Alcohol-related liver disease (ALD) is a major cause of severe liver disease worldwide; however, most patients with ALD are often unaware of their underlying condition. Therefore it can progress without patients seeking medical advice until a first sign of clinical decompensation such as jaundice, ascites, or variceal bleeding presents. Besides being diagnosed at a late stage, patients with ALD are more likely to die at a younger age and to experience liver-related events than patients with liver disease of any other etiology.


A population-based cohort study in Sweden reported that individuals with biopsy-proven ALD have a near fivefold increased risk of death compared with the general population. Individuals with ALD without cirrhosis were also at increased risk of death, which was highest in the first year after baseline but persisted after 10 or more years of follow-up.


Screening for ALD in at-risk patients should be routinely implemented because it is vital to allow an early intervention. In fact, cessation of drinking at any point in the natural history of the disease reduces the risks of disease progression and occurrence of complications from cirrhosis. It has been shown that the 5-year survival rate for people with cirrhosis who stop drinking is about 90% compared with 70% for those who continue to drink and that, even after the development of complications from cirrhosis, abstinence is essential because the survival rate is approximately 60% for those who stop drinking and 35% for those who do not. ,


ALD includes a wide spectrum of lesions ranging from steatosis, which is present in almost all heavy drinkers, to steatohepatitis, progressive liver fibrosis, and cirrhosis and its complications.


Similar to other chronic liver diseases, the severity of liver fibrosis correlates with patient outcomes: patients with stage F0–F2 fibrosis have 100% 10-year survival compared with only around 50% in patients with stage F3–F4. ,


cACLD is the main predictor of long-term survival, therefore it is of outmost importance to diagnose patients with advanced fibrosis before decompensation occurs to promote abstinence and improve survival.

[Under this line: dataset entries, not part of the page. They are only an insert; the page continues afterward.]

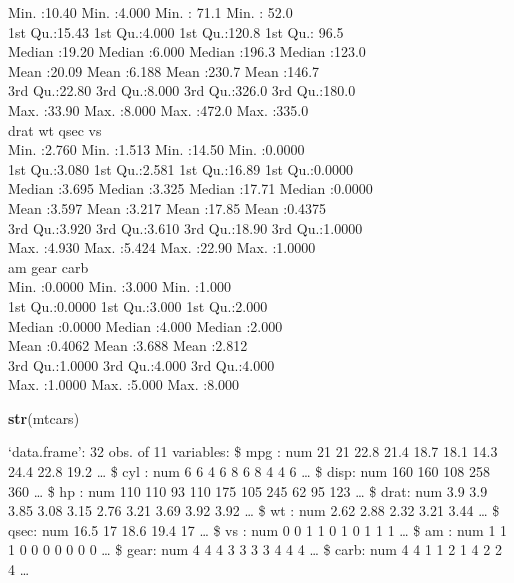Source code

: \documentclass[12pt,openright,oneside,a4paper,chapter=TITLE,section=TITLE,subsection=Title,english,french,spanish,portugues,sumario=tradicional]{04-class-files/abntex2}
\newenvironment{Shaded}{\begin{snugshade}}{\end{snugshade}}
\newcommand{\KeywordTok}[1]{\textcolor[rgb]{0.13,0.29,0.53}{\textbf{#1}}}
\newcommand{\NormalTok}[1]{#1}
\begin{document}
Min. :10.40 Min. :4.000 Min. : 71.1 Min. : 52.0\\
1st Qu.:15.43 1st Qu.:4.000 1st Qu.:120.8 1st Qu.: 96.5\\
Median :19.20 Median :6.000 Median :196.3 Median :123.0\\
Mean :20.09 Mean :6.188 Mean :230.7 Mean :146.7\\
3rd Qu.:22.80 3rd Qu.:8.000 3rd Qu.:326.0 3rd Qu.:180.0\\
Max. :33.90 Max. :8.000 Max. :472.0 Max. :335.0\\
drat wt qsec vs\\
Min. :2.760 Min. :1.513 Min. :14.50 Min. :0.0000\\
1st Qu.:3.080 1st Qu.:2.581 1st Qu.:16.89 1st Qu.:0.0000\\
Median :3.695 Median :3.325 Median :17.71 Median :0.0000\\
Mean :3.597 Mean :3.217 Mean :17.85 Mean :0.4375\\
3rd Qu.:3.920 3rd Qu.:3.610 3rd Qu.:18.90 3rd Qu.:1.0000\\
Max. :4.930 Max. :5.424 Max. :22.90 Max. :1.0000\\
am gear carb\\
Min. :0.0000 Min. :3.000 Min. :1.000\\
1st Qu.:0.0000 1st Qu.:3.000 1st Qu.:2.000\\
Median :0.0000 Median :4.000 Median :2.000\\
Mean :0.4062 Mean :3.688 Mean :2.812\\
3rd Qu.:1.0000 3rd Qu.:4.000 3rd Qu.:4.000\\
Max. :1.0000 Max. :5.000 Max. :8.000

\begin{Shaded}
\begin{Highlighting}[]
\KeywordTok{str}\NormalTok{(mtcars)}
\end{Highlighting}
\end{Shaded}

`data.frame': 32 obs. of 11 variables:
\$ mpg : num 21 21 22.8 21.4 18.7 18.1 14.3 24.4 22.8 19.2 \ldots{}
\$ cyl : num 6 6 4 6 8 6 8 4 4 6 \ldots{}
\$ disp: num 160 160 108 258 360 \ldots{}
\$ hp : num 110 110 93 110 175 105 245 62 95 123 \ldots{}
\$ drat: num 3.9 3.9 3.85 3.08 3.15 2.76 3.21 3.69 3.92 3.92 \ldots{}
\$ wt : num 2.62 2.88 2.32 3.21 3.44 \ldots{}
\$ qsec: num 16.5 17 18.6 19.4 17 \ldots{}
\$ vs : num 0 0 1 1 0 1 0 1 1 1 \ldots{}
\$ am : num 1 1 1 0 0 0 0 0 0 0 \ldots{}
\$ gear: num 4 4 4 3 3 3 3 4 4 4 \ldots{}
\$ carb: num 4 4 1 1 2 1 4 2 2 4 \ldots{}
\end{document}
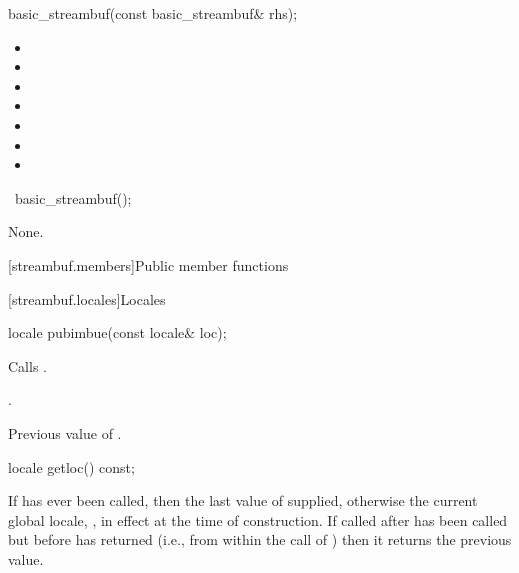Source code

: %
\begin{itemdecl}
basic_streambuf(const basic_streambuf& rhs);
\end{itemdecl}

\begin{itemdescr}
\pnum
\ensures
\begin{itemize}
\item {}
\item {}
\item {}
\item {}
\item {}
\item {}
\item {}
\end{itemize}
\end{itemdescr}

%
\begin{itemdecl}
~basic_streambuf();
\end{itemdecl}

\begin{itemdescr}
\pnum
\effects
None.
\end{itemdescr}

[streambuf.members]{Public member functions}

[streambuf.locales]{Locales}

%
\begin{itemdecl}
locale pubimbue(const locale& loc);
\end{itemdecl}

\begin{itemdescr}
\pnum
\effects
Calls
.

\pnum
\ensures
{}.

\pnum
\returns
Previous value of
.
\end{itemdescr}

%
\begin{itemdecl}
locale getloc() const;
\end{itemdecl}

\begin{itemdescr}
\pnum
\returns
If
has ever been called, then the last value of  supplied,
otherwise the current global locale,
,
in effect at the time of construction.
If called after
has been called but before
has returned (i.e., from within the call of
)
then it returns the previous value.
\end{itemdescr}

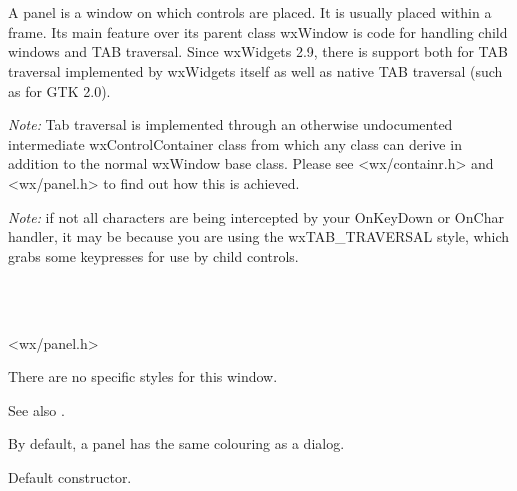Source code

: \section{}\label{wxpanel}

A panel is a window on which controls are placed. It is usually placed within
a frame. Its main feature over its parent class wxWindow is code for handling
child windows and TAB traversal. Since wxWidgets 2.9, there is support both
for TAB traversal implemented by wxWidgets itself as well as native TAB
traversal (such as for GTK 2.0).

{\it Note:} Tab traversal is implemented through an otherwise undocumented
intermediate wxControlContainer class from which any class can derive
in addition to the normal wxWindow base class. Please see <wx/containr.h>
and <wx/panel.h> to find out how this is achieved.

{\it Note:} if not all characters are being intercepted by your OnKeyDown or
OnChar handler, it may be because you are using the wxTAB\_TRAVERSAL style, 
which grabs some keypresses for use by child controls.


\\
\\


<wx/panel.h>


There are no specific styles for this window.

See also .


By default, a panel has the same colouring as a dialog.




\label{wxpanelctor}


Default constructor.


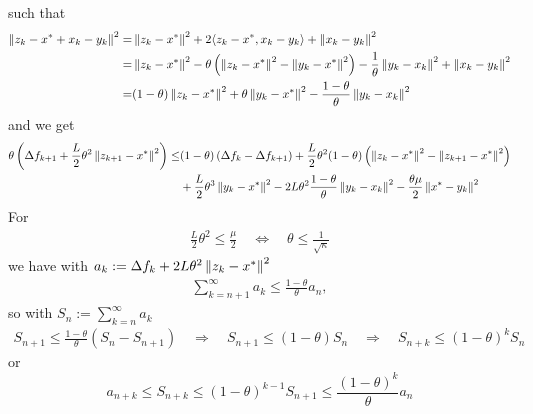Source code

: \documentclass[12pt,english]{article}
\begin{document}
%
such that
%
\begin{align*}
 \left\|z_k- x^* + x_k-y_k\right\|^2 =&  \left\|z_k- x^* \right\|^2 + 2\langle z_k- x^*,x_k-y_k\rangle + \left\|x_k-y_k\right\|^2\\
 =&  \left\|z_k- x^* \right\|^2 - \theta\left(\left\|z_k- x^*\right\|^2-\left\|y_k- x^*\right\|^2\right) - \frac{1}{\theta}\left\|y_k-x_k\right\|^2 + \left\|x_k-y_k\right\|^2\\
 =&  (1-\theta)\left\|z_k- x^* \right\|^2 + \theta\left\|y_k- x^*\right\|^2 - \frac{1-\theta}{\theta}\left\|y_k-x_k\right\|^2 
\end{align*}
%
and we get
%
\begin{align*}
\theta\left(\Delta f_{k+1} + \frac{L}{2}\theta^2\left\|z_{k+1} - x^*\right\|^2\right) \le& (1-\theta)\left(\Delta f_k-\Delta f_{k+1}\right)  + \frac{L}{2}\theta^2(1-\theta)\left( \left\|z_k- x^* \right\|^2 - \left\|z_{k+1} - x^*\right\|^2\right)\\
&+ \frac{L}{2}\theta^3\left\|y_k- x^*\right\|^2 - 2L\theta^2\frac{1-\theta}{\theta}\left\|y_k-x_k\right\|^2  -\frac{\theta\mu}{2}\left\|x^*-y_k\right\|^2
\end{align*}
%
For 
%
\begin{align*}
\frac{L}{2}\theta^2 \le \frac{\mu}{2} \quad\Leftrightarrow\quad \theta\le \frac{1}{\sqrt{\kappa}}
\end{align*}
%
we have with $a_k:=\Delta f_{k} + 2L\theta^2\left\|z_{k} - x^*\right\|^2$
%
\begin{align*}
\sum_{k=n+1}^{\infty} a_k \le \frac{1-\theta}{\theta} a_n,
\end{align*}
%
so with $S_n:= \sum_{k=n}^{\infty} a_k$
%
\begin{align*}
S_{n+1} \le \frac{1-\theta}{\theta} \left(S_n-S_{n+1}\right) \quad\Rightarrow\quad S_{n+1} \le (1-\theta )S_n
\quad\Rightarrow\quad  S_{n+k} \le (1-\theta )^k S_n
\end{align*}
%
or
%
\begin{equation}\label{eq:}
a_{n+k} \le S_{n+k} \le (1-\theta )^{k-1} S_{n+1}\le \frac{(1-\theta )^{k}}{\theta} a_{n}
\end{equation}
%









\printbibliography
%
\end{document}
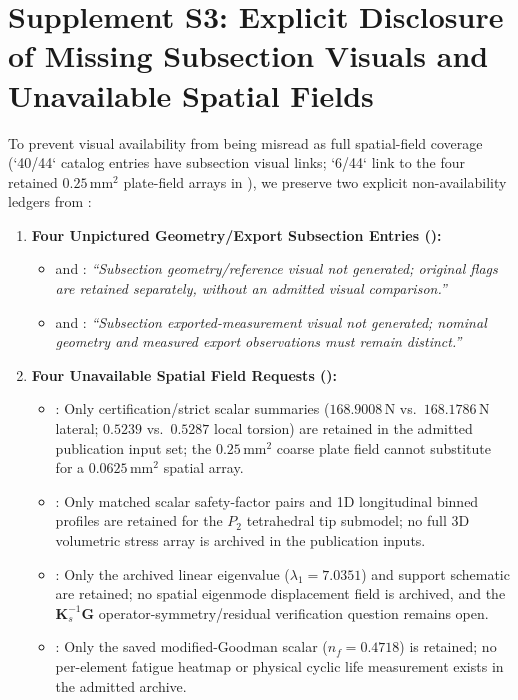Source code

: \section*{Supplement S3: Explicit Disclosure of Missing Subsection Visuals and Unavailable Spatial Fields}
\label{sup:missing-disclosures}

To prevent visual availability from being misread as full spatial-field coverage (`40/44` catalog entries have subsection visual links; `6/44` link to the four retained $0.25\,\mathrm{mm}^2$ plate-field arrays in ), we preserve two explicit non-availability ledgers from :
\begin{enumerate}
  \item \textbf{Four Unpictured Geometry/Export Subsection Entries ():}
    \begin{itemize}
      \item {} and : \emph{``Subsection geometry/reference visual not generated; original flags are retained separately, without an admitted visual comparison.''}
      \item {} and : \emph{``Subsection exported-measurement visual not generated; nominal geometry and measured export observations must remain distinct.''}
    \end{itemize}
  \item \textbf{Four Unavailable Spatial Field Requests ():}
    \begin{itemize}
      \item {}: Only certification/strict scalar summaries ($168.9008\,\mathrm{N}$ vs.\ $168.1786\,\mathrm{N}$ lateral; $0.5239$ vs.\ $0.5287$ local torsion) are retained in the admitted publication input set; the $0.25\,\mathrm{mm}^2$ coarse plate field cannot substitute for a $0.0625\,\mathrm{mm}^2$ spatial array.
      \item {}: Only matched scalar safety-factor pairs and 1D longitudinal binned profiles are retained for the $P_2$ tetrahedral tip submodel; no full 3D volumetric stress array is archived in the publication inputs.
      \item {}: Only the archived linear eigenvalue ($\lambda_1 = 7.0351$) and support schematic are retained; no spatial eigenmode displacement field is archived, and the  $\mathbf{K}_s^{-1}\mathbf{G}$ operator-symmetry/residual verification question remains open.
      \item {}: Only the saved modified-Goodman scalar ($n_f = 0.4718$) is retained; no per-element fatigue heatmap or physical cyclic life measurement exists in the admitted archive.
    \end{itemize}
\end{enumerate}
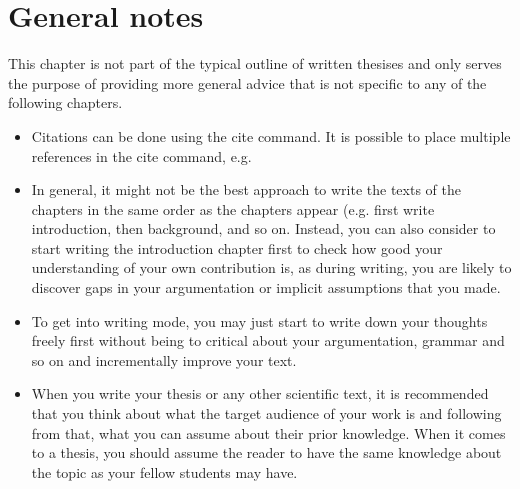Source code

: 
\chapter{General notes}%
\label{cha:general_notes}

This chapter is not part of the typical outline of written thesises and only serves the purpose of providing more general advice that is not specific to any of the following chapters.

\begin{itemize}
\item Citations can be done using the cite command. It is possible to place multiple references in the cite command, e.g. %
\item In general, it might not be the best approach to write the texts of the chapters in the same order as the chapters appear (e.g. first write introduction, then background, and so on. Instead, you can also consider to start writing the introduction chapter first to check how good your understanding of your own contribution is, as during writing, you are likely to discover gaps in your argumentation or implicit assumptions that you made.
\item To get into writing mode, you may just start to write down your thoughts freely first without being to critical about your argumentation, grammar and so on and incrementally improve your text. 
\item When you write your thesis or any other scientific text, it is recommended that you think about what the target audience of your work is and following from that, what you can assume about their prior knowledge.
When it comes to a thesis, you should assume the reader to have the same knowledge about the topic as your fellow students may have.
\end{itemize}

A study performed in two cohorts of patients, one with a high pretest probability of alcohol-related cirrhosis and the other one with a low pretest risk, reported that VCTE and 2D-SWE had a high diagnostic accuracy for advanced fibrosis and cirrhosis in heavy drinkers and the performance of the two techniques was comparable. Both methods had a very high negative predictive value. The optimal cutoff values of VCTE and 2D-SWE were 9.6 and 10.2 kPa for significant fibrosis and 19.7 and 16.4 kPa for cirrhosis. Negative predictive values were high for both groups, but the positive predictive value for cirrhosis was > 66% in the high-risk group vs. approximately 50% in the low-risk group.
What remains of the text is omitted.